Hi Richard,
On Mon, Jan 16, 2017 at 11:40:57PM +1300, Richard Gray wrote:
> Hi All,
>
> I'm using HAProxy 1.5.14 (the packaged version on CentOS 7.2) to front an
> IMAP proxy service, and I've noticed I'm getting quite a lot of connections
> in FIN_WAIT_2. For example, here are the totals for each state on my system
> right now:
>
> $ netstat -an | awk '/tcp/ {print $6}' | sort | uniq -c
> 255 CLOSE_WAIT
> 1 CLOSING
> 1802 ESTABLISHED
> 82 FIN_WAIT1
> 514 FIN_WAIT2
> 8 LAST_ACK
> 11 LISTEN
> 2 SYN_RECV
> 315 TIME_WAIT
>
> What seems to be happening is that the backend is closing the connection,
> leading HAProxy to close the connection to the client by sending a FIN. The
> client-side connection goes to FIN_WAIT_1, and then on receiving an ACK, to
> FIN_WAIT_2.
Absolutely.
> It appears though, that some clients are not sending a FIN in return,
> resulting in the FIN_WAIT_2 connection hanging around until it times
> out.
Yes that's something very common, especially in mobile environments
where moving terminals can lose signal, disconnect then reconnect using
another address leaving the previous connection in a random state.
> I notice here that the connection takes 35 minutes to time out once entering
> FIN_WAIT_2, which is the value I'm setting for 'timeout tunnel'.

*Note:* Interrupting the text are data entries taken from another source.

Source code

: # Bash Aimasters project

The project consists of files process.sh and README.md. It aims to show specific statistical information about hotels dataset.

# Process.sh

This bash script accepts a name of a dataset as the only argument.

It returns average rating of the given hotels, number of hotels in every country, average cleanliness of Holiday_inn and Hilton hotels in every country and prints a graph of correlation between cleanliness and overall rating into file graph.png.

This is very strange because the kernel normally has a much shorter
FIN timeout (tcp_fin_timeout=60) so maybe your sysctl is this high ?
> I've tried
> setting 'timeout client-fin' to 30s to mitigate this issue, but it doesn't
> seem to have any effect. Can someone confirm whether timeout client-fin
> applies to FIN_WAIT_2, or if perhaps I'm not using the option correctly? I
> also wonder if the nolinger option might be effective in this case.

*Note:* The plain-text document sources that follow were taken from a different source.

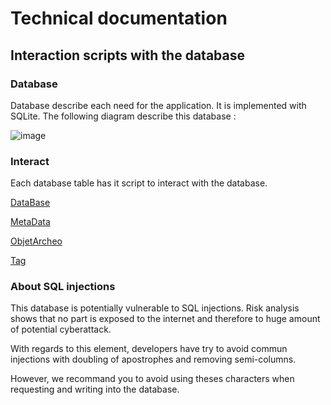 # Technical documentation

## Interaction scripts with the database

### Database

Database describe each need for the application. It is implemented with SQLite. The following diagram describe this database :

![image](./img/db.png)

### Interact
Each database table has it script to interact with the database.


[DataBase](./docs_classes/database.md)

[MetaData](./docs_classes/metadata.md)

[ObjetArcheo](./docs_classes/objetarcheo.md)

[Tag](./docs_classes/tag.md)

### About SQL injections
This database is potentially vulnerable to SQL injections. Risk analysis shows that no part is exposed to the internet and therefore to huge amount of potential cyberattack.

With regards to this element, developers have try to avoid commun injections with doubling of apostrophes and removing semi-columns.

However, we recommand you to avoid using theses characters when requesting and writing into the database. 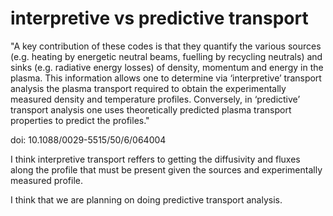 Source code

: 
# interpretive vs predictive transport 

"A key contribution of these codes is that they quantify the various sources (e.g. heating by energetic neutral beams, fuelling by recycling neutrals) and sinks (e.g. radiative energy losses) of density, momentum and energy in the plasma. This information allows one to determine via ‘interpretive’ transport analysis the plasma transport required to obtain the experimentally measured density and temperature profiles. Conversely, in ‘predictive’ transport analysis one uses theoretically predicted plasma transport properties to predict the profiles."

doi: 10.1088/0029-5515/50/6/064004

I think interpretive transport reffers to getting the diffusivity and fluxes along the profile that must be present given the sources and experimentally measured profile.

I think that we are planning on doing predictive transport analysis. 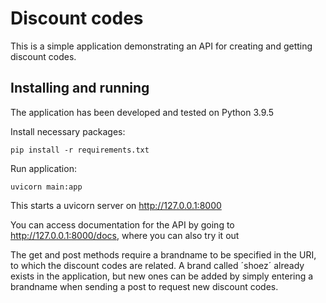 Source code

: # Discount codes

This is a simple application demonstrating an API for creating and getting discount codes.

## Installing and running
The application has been developed and tested on Python 3.9.5

Install necessary packages:

`pip install -r requirements.txt`

Run application:

`uvicorn main:app`

This starts a uvicorn server on  http://127.0.0.1:8000

You can access documentation for the API by going to http://127.0.0.1:8000/docs, where you can also try it out

The get and post methods require a brandname to be specified in the URI, to which the discount codes are related. A brand called ´shoez´ already exists in the application, but new ones can be added by simply entering a brandname when sending a post to request new discount codes.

Most often it does not change anything towards an HTTP client because the
protocol being asymmetric, haproxy knows that it can completely close the
connection in this case, so it's not waiting for the client to close, it
just performs its close() and the connection becomes an orphan and is
handled by the system.
In your case since you're in TCP mode it's different. After the client-fin
timeout, haproxy will effectively close, but if there's nothing anymore in
the socket buffers (which is the case in FIN_WAIT2), the connection state
doesn't change, it remains an orphan and the system continues to wait for
the client to ACK it. You may notice that even if you kill haproxy these
connections will still be there. The only case where haproxy can get a
connection to be killed in the system is when it still has to send something
(data or FIN) because by disabling lingering, the system destroys the socket.
> Also, in case it is relevant, I should point out that I am using the 'usesrc
> clientip' option on my backend servers.
It will not have any impact here.
In your case I'd have a look at tcp_fin_timeout to possibly lower it, but
that's all. I wouldn't be worried by this number of FIN_WAIT2 connections
though I understand that at least the cause needs to be figured out and
possibly addressed.
Regards,
Willy